Сава Некрасов примчался на звук.
— Сынок? — участливо спросил он, и Натан лишь кивнул в ответ. — Срочно надо уехать?
— Не стоило оставлять их одних, — сокрушался профессор. — Никогда, Сава, ни за что на свете нельзя надолго оставлять детей. Даже если они кажутся взрослыми.
— Вы их недооцениваете. Натан Валерьянович, это болезнь всех без исключения родителей. Переживите ее достойно. Поверьте, вашим детям не станет легче, если вы угодите в больницу. Тем самым вы только усложните им жизнь, — Сава попробовал застегнуть чемодан, но только больше рассыпал его. — Ну и пусть, — сказал он. — Надо подъехать в поселок и купить чемодан побольше. Сейчас мы с вами выпьем кофе, позавтракаем и подумаем, как быть.
Сава поставил сахарницу на кухонный стол, покрошил колбасу колечками в вазочку для варенья, вынул из буфета две чашки. Натан убедился, что Некрасов в упор не видит ряженного «индейца», присевшего у стола. Гид виновато прятал глаза. Растерзанный чемодан занимал половину комнаты.
— Если хотите знать мое мнение, — рассуждал Сава, — ничего опасного в их затее нет. Ваши дети ввязались в абсолютно бессмысленную работу. Титаническую, кропотливую, интеллектуально и физически затратную, но, к сожалению… Я уже объяснял, Натан Валерьянович, что история нашего мира пишется не людьми. Она пишется совершенно другими авторами.
— Да, — согласился Гид и одобрительно потряс перьями. — Такими дураками пишется ваша история, что лучше сдохнуть невеждой, чем прочитать такое.
— А если люди мешают ее писать? — спросил профессор. — Что наши «авторы» делают с такими людьми?
— Зачастую не принимают в расчет.
— Да, — согласился Ангел, — прихлопнуть Человека недолго. Прихлопни одного, на его месте появится десяток таких же оголтелых и наглых. Так стоит ли брать грех на душу? Не принимать в расчет — вот мудрая тактика.

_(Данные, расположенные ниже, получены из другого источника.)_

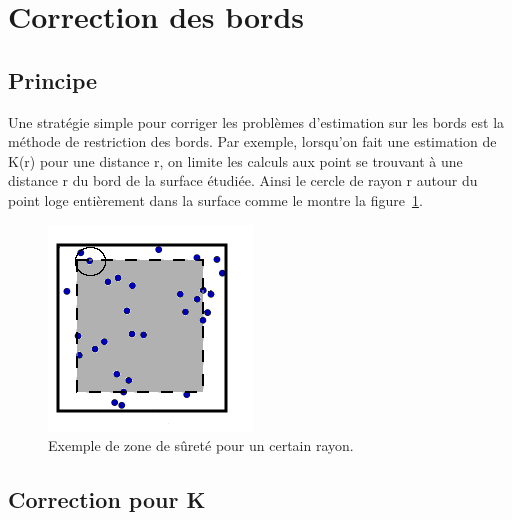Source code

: \documentclass[stage2a]{tnreport}
\begin{document}

\section{Correction des bords}

\subsection{Principe}

Une stratégie simple pour corriger les problèmes d'estimation sur les bords est la méthode de restriction des bords. Par exemple, lorsqu'on fait une estimation de K(r) pour une distance r, on limite les calculs aux point se trouvant à une distance r du bord de la surface étudiée. Ainsi le cercle de rayon r autour du point loge entièrement dans la surface comme le montre la figure~\ref{fig:bords}.

\begin{figure}[h]
  \centering
  \includegraphics[scale=0.55]{figures/bords2.png}
  \caption{Exemple de zone de sûreté pour un certain rayon.}
  \label{fig:bords}
\end{figure}


\subsection{Correction pour K}
\end{document}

— Тем более… — переживал Натан. — Как я могу позволить своим детям положить жизнь на то, что бессмысленно и к тому же опасно. Детям, которые не понимают, что такое электричество, и ковыряют ножницами розетку… Если б у вас были дети, Савелий, вы бы позволили это делать? Вы бы допустили, чтобы они играли на рельсах, пока нет поездов? На то мы и родители, чтобы их беречь.
— До каких пор?
— До самой смерти! — ответил Натан, предупреждая реплику Гида. — До тех пор, пока они дети, а мы родители, мы будем продолжать их беречь, насколько нам это будет позволено. Они, мои несчастные сумасшедшие дети, конечно, не смогут нарушить порядок этого мира. Только перепишут рейтинг мирового тенниса. Всего на одну строчку. Они не понимают, что такое сдвинуть строчку в истории мира. Это все равно, что сдвинуть электрон внутри атома на другую орбиту. Я знаю своих детей и, к сожалению, не могу повлиять на них. Все, что я могу — это защитить. Если бы их всех вернуть в юный возраст и отдать на воспитание Розалии Львовне, я был бы спокоен, но однажды они вырастут, а некоторые… — профессор поглядел на невидимую Савой сущность, которой давно пора было выйти вон. — Некоторые Гиды-руководители уже поджидают их за порогом. Они будут делать ставки на их будущее, спорить с коллегами, встанет мой ребенок на ноги после травмы или останется инвалидом. Они будут ставить подножки и за уши тащить туда, где сорвут с моего ребенка куш. А потом показывать молодым ребятам галереи славы и говорить, что мы в этой жизни всем обязаны им. — Натан поднял глаза на стенку, увешанную фотографиями детей. Особенно красочным среди них выглядел портрет Левушки — гордости семьи Боровских. Мальчик с необыкновенно умными, не по годам печальными глазами, обнимающий толстую книгу. — Чем старше они становятся, признался Натан, — тем больше за них боюсь. А уж как я боюсь за Эрнеста, тут словами не передать. Даже думать о плохом не хочу.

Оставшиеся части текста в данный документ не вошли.